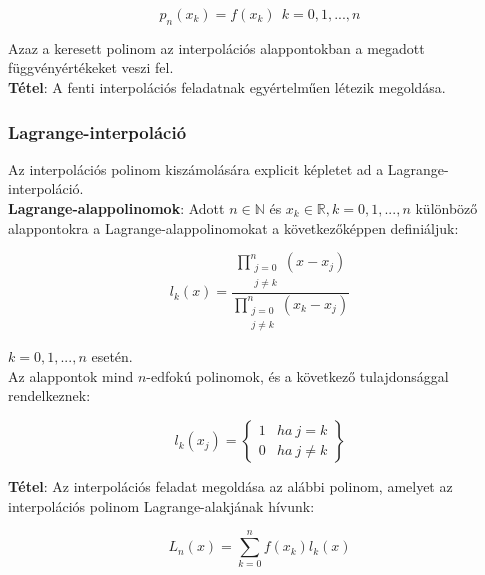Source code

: \documentclass[margin=0px]{article}
\begin{document}
	\begin{displaymath}
		p_{n}(x_{k}) = f(x_{k}) \ \ k=0,1,...,n
	\end{displaymath}
	
	\noindent Azaz a keresett polinom az interpolációs alappontokban a megadott függvényértékeket veszi fel.\\
	
	\noindent \textbf{Tétel}: A fenti interpolációs feladatnak egyértelműen létezik megoldása.\\
	
	\subsubsection{Lagrange-interpoláció}
	Az interpolációs polinom kiszámolására explicit képletet ad a Lagrange-interpoláció.\\
	
	\noindent \textbf{Lagrange-alappolinomok}: Adott $n \in \mathbb{N}$ és $x_{k} \in \mathbb{R}, k=0,1,...,n$ különböző alappontokra
	a Lagrange-alappolinomokat a következőképpen definiáljuk:
	
	\begin{displaymath}
		l_{k}(x) =
		\frac
		{\displaystyle\prod_{\substack{j=0\\j \not = k}}^{n}(x-x_{j})}
		{\displaystyle\prod_{\substack{j=0\\j \not = k}}^{n}(x_{k}-x_{j})}
	\end{displaymath}
	
	\noindent $k=0,1, ..., n$ esetén.\\
	
	\noindent Az alappontok mind $n$-edfokú polinomok, és a következő tulajdonsággal rendelkeznek:
	
	\begin{displaymath}
		l_{k}(x_{j})=\left\{\begin{array}{lr}
		1 & ha \ j=k \\
		0 & ha \ j \not = k
		\end{array}
		\right\}
	\end{displaymath}
	
	\noindent \textbf{Tétel}: Az interpolációs feladat megoldása az alábbi polinom, amelyet az interpolációs
	polinom Lagrange-alakjának hívunk:
	
	\begin{displaymath}
		L_{n}(x) = \sum_{k=0}^{n}f(x_{k})l_{k}(x)
	\end{displaymath}
	
\end{document}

********

Work task: Set down the data above verbatim, omitting every image.

Solution to the exercise:
Source code

: \documentclass[margin=0px]{article}
\begin{document}
	\begin{displaymath}
		p_{n}(x_{k}) = f(x_{k}) \ \ k=0,1,...,n
	\end{displaymath}
	
	\noindent Azaz a keresett polinom az interpolációs alappontokban a megadott függvényértékeket veszi fel.\\
	
	\noindent \textbf{Tétel}: A fenti interpolációs feladatnak egyértelműen létezik megoldása.\\
	
	\subsubsection{Lagrange-interpoláció}
	Az interpolációs polinom kiszámolására explicit képletet ad a Lagrange-interpoláció.\\
	
	\noindent \textbf{Lagrange-alappolinomok}: Adott $n \in \mathbb{N}$ és $x_{k} \in \mathbb{R}, k=0,1,...,n$ különböző alappontokra
	a Lagrange-alappolinomokat a következőképpen definiáljuk:
	
	\begin{displaymath}
		l_{k}(x) =
		\frac
		{\displaystyle\prod_{\substack{j=0\\j \not = k}}^{n}(x-x_{j})}
		{\displaystyle\prod_{\substack{j=0\\j \not = k}}^{n}(x_{k}-x_{j})}
	\end{displaymath}
	
	\noindent $k=0,1, ..., n$ esetén.\\
	
	\noindent Az alappontok mind $n$-edfokú polinomok, és a következő tulajdonsággal rendelkeznek:
	
	\begin{displaymath}
		l_{k}(x_{j})=\left\{\begin{array}{lr}
		1 & ha \ j=k \\
		0 & ha \ j \not = k
		\end{array}
		\right\}
	\end{displaymath}
	
	\noindent \textbf{Tétel}: Az interpolációs feladat megoldása az alábbi polinom, amelyet az interpolációs
	polinom Lagrange-alakjának hívunk:
	
	\begin{displaymath}
		L_{n}(x) = \sum_{k=0}^{n}f(x_{k})l_{k}(x)
	\end{displaymath}
	
\end{document}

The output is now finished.